= Records for the task =
'''

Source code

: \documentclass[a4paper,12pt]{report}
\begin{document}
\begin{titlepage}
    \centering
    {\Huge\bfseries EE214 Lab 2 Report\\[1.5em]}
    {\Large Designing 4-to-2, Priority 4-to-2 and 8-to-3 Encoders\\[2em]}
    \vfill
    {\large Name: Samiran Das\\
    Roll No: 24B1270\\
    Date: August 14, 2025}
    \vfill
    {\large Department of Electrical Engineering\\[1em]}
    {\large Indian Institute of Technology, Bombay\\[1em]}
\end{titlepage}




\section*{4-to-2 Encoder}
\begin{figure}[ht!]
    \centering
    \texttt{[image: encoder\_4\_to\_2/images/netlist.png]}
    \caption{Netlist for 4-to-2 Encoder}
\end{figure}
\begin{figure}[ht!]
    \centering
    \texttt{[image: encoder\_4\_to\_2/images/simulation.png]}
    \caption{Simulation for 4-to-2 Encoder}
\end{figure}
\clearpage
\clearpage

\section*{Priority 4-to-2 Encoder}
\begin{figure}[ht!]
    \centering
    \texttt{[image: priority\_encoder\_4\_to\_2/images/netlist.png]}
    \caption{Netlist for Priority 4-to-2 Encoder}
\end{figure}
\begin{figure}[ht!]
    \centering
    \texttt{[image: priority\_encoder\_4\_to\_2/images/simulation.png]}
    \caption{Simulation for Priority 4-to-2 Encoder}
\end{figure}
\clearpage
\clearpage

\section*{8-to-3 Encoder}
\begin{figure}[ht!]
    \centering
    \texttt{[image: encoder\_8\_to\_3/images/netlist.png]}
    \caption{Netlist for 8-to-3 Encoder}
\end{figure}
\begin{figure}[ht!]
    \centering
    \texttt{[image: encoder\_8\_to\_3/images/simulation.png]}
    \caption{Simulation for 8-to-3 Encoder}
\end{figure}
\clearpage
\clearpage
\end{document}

'''

= What you are asked to do =
Would you output the entire listing exactly as written?

= Answer below =
Source code

: \documentclass[a4paper,12pt]{report}
\begin{document}
\begin{titlepage}
    \centering
    {\Huge\bfseries EE214 Lab 2 Report\\[1.5em]}
    {\Large Designing 4-to-2, Priority 4-to-2 and 8-to-3 Encoders\\[2em]}
    \vfill
    {\large Name: Samiran Das\\
    Roll No: 24B1270\\
    Date: August 14, 2025}
    \vfill
    {\large Department of Electrical Engineering\\[1em]}
    {\large Indian Institute of Technology, Bombay\\[1em]}
\end{titlepage}




\section*{4-to-2 Encoder}
\begin{figure}[ht!]
    \centering
    \texttt{[image: encoder\_4\_to\_2/images/netlist.png]}
    \caption{Netlist for 4-to-2 Encoder}
\end{figure}
\begin{figure}[ht!]
    \centering
    \texttt{[image: encoder\_4\_to\_2/images/simulation.png]}
    \caption{Simulation for 4-to-2 Encoder}
\end{figure}
\clearpage
\clearpage

\section*{Priority 4-to-2 Encoder}
\begin{figure}[ht!]
    \centering
    \texttt{[image: priority\_encoder\_4\_to\_2/images/netlist.png]}
    \caption{Netlist for Priority 4-to-2 Encoder}
\end{figure}
\begin{figure}[ht!]
    \centering
    \texttt{[image: priority\_encoder\_4\_to\_2/images/simulation.png]}
    \caption{Simulation for Priority 4-to-2 Encoder}
\end{figure}
\clearpage
\clearpage

\section*{8-to-3 Encoder}
\begin{figure}[ht!]
    \centering
    \texttt{[image: encoder\_8\_to\_3/images/netlist.png]}
    \caption{Netlist for 8-to-3 Encoder}
\end{figure}
\begin{figure}[ht!]
    \centering
    \texttt{[image: encoder\_8\_to\_3/images/simulation.png]}
    \caption{Simulation for 8-to-3 Encoder}
\end{figure}
\clearpage
\clearpage
\end{document}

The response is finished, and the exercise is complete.